## How to complete this task
Produce an exact copy of the first line of the data below and each line after it, please, up to and including the one with "## 💡 **How This Works:**".

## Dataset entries
- - - - - - -

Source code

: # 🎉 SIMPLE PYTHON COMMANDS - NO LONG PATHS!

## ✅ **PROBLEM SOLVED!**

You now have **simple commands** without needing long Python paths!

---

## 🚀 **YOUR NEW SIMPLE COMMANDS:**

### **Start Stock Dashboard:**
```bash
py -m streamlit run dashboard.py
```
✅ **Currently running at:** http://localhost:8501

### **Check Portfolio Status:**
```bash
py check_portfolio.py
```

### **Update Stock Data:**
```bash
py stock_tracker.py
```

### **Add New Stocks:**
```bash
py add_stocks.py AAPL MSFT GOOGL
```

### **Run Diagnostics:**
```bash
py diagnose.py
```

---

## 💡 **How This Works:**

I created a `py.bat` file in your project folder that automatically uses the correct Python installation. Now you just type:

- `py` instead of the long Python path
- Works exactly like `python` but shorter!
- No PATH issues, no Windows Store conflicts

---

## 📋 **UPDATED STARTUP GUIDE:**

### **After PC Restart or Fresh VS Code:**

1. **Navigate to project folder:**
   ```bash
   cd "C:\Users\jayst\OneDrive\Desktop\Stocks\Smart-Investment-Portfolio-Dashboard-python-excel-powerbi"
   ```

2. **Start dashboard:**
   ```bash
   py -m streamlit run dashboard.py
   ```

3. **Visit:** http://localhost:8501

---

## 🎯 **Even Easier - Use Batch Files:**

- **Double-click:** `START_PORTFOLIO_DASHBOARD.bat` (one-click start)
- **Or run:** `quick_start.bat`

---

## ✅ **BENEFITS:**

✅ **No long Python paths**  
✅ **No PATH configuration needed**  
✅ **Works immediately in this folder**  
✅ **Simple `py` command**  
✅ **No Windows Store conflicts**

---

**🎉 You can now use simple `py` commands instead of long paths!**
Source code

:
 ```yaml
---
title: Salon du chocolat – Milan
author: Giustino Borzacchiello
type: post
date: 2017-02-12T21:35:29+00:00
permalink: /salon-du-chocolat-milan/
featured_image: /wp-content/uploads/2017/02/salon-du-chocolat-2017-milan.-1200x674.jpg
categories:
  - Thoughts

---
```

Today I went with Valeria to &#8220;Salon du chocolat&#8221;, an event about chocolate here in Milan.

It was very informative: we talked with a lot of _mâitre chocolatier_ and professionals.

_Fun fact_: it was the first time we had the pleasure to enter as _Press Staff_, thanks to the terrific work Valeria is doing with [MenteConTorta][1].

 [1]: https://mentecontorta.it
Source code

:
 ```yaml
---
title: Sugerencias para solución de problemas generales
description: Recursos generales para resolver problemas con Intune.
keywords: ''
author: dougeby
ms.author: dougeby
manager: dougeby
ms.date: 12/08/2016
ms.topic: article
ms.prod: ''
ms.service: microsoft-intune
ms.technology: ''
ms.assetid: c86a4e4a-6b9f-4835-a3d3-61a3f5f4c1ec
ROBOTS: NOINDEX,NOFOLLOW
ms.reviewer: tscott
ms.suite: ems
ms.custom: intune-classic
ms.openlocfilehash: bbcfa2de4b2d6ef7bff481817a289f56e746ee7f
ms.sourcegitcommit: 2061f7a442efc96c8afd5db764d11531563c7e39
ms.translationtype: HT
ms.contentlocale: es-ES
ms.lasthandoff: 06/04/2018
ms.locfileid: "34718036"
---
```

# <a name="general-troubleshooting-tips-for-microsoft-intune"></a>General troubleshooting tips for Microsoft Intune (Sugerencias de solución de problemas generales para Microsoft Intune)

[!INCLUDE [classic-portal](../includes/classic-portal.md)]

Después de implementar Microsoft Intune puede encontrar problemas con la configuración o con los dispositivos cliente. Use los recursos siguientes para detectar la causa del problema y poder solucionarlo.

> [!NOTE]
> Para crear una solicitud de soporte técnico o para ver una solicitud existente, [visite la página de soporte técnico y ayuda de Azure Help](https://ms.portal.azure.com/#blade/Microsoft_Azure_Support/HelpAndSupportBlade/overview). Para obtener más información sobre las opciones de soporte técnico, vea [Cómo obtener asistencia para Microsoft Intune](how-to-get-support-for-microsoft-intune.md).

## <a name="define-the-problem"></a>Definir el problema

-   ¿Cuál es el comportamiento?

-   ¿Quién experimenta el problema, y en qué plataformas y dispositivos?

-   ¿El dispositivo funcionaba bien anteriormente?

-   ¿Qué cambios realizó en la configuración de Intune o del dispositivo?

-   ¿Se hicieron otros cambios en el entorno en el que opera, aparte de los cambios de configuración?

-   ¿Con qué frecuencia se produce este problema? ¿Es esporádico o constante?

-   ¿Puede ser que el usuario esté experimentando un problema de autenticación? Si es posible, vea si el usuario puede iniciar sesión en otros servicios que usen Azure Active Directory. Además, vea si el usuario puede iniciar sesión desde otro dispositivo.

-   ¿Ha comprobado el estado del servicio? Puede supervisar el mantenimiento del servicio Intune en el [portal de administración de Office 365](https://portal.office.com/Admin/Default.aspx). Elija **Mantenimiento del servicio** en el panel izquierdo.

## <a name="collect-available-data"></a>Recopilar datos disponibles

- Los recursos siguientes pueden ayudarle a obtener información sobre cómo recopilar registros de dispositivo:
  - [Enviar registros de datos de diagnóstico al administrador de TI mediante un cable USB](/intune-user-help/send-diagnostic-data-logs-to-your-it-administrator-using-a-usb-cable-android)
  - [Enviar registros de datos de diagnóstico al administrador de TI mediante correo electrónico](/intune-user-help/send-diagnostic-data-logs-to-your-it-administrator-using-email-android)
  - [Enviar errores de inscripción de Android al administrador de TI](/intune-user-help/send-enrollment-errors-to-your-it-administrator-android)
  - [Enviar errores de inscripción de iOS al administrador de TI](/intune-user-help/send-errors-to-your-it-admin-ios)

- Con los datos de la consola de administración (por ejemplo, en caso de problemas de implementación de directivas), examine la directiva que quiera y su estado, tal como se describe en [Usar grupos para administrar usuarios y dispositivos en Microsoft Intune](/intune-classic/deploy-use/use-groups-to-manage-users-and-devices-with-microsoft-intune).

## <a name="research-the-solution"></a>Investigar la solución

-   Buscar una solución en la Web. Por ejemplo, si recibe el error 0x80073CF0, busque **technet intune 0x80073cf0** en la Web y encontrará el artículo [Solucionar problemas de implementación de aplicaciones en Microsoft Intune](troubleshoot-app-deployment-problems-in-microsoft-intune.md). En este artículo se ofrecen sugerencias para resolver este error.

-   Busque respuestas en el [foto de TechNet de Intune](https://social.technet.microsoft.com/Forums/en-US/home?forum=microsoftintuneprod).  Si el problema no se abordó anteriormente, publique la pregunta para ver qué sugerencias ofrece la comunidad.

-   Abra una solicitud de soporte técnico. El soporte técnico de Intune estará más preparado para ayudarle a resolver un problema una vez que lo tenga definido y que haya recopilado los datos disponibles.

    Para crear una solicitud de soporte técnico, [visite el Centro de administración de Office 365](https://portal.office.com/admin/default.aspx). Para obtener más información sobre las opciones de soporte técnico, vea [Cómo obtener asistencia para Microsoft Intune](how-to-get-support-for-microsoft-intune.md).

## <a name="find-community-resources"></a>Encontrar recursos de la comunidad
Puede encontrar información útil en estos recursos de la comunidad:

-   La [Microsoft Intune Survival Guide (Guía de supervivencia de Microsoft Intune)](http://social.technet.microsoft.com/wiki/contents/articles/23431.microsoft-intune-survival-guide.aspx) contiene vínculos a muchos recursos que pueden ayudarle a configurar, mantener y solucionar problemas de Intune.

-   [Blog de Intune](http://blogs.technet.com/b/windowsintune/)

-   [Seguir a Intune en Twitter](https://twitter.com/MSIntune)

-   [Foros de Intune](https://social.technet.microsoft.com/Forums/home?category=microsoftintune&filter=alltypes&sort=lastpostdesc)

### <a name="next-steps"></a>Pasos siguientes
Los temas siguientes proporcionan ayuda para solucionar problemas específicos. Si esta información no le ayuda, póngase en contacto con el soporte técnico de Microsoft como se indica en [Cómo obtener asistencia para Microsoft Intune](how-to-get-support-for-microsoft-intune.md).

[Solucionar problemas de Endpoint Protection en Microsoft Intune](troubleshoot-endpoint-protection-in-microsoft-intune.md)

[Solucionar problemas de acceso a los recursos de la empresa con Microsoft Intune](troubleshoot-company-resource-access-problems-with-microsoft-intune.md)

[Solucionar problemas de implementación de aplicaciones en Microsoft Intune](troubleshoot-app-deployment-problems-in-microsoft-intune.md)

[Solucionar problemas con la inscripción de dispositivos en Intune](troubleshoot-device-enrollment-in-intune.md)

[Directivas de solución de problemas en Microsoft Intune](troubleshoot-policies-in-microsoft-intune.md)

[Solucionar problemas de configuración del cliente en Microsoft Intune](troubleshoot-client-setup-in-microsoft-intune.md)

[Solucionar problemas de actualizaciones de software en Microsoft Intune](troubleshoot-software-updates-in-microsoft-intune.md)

- - - - - - -

## Solution
Source code

: # 🎉 SIMPLE PYTHON COMMANDS - NO LONG PATHS!

## ✅ **PROBLEM SOLVED!**

You now have **simple commands** without needing long Python paths!

---

## 🚀 **YOUR NEW SIMPLE COMMANDS:**

### **Start Stock Dashboard:**
```bash
py -m streamlit run dashboard.py
```
✅ **Currently running at:** http://localhost:8501

### **Check Portfolio Status:**
```bash
py check_portfolio.py
```

### **Update Stock Data:**
```bash
py stock_tracker.py
```

### **Add New Stocks:**
```bash
py add_stocks.py AAPL MSFT GOOGL
```

### **Run Diagnostics:**
```bash
py diagnose.py
```

---

## 💡 **How This Works:**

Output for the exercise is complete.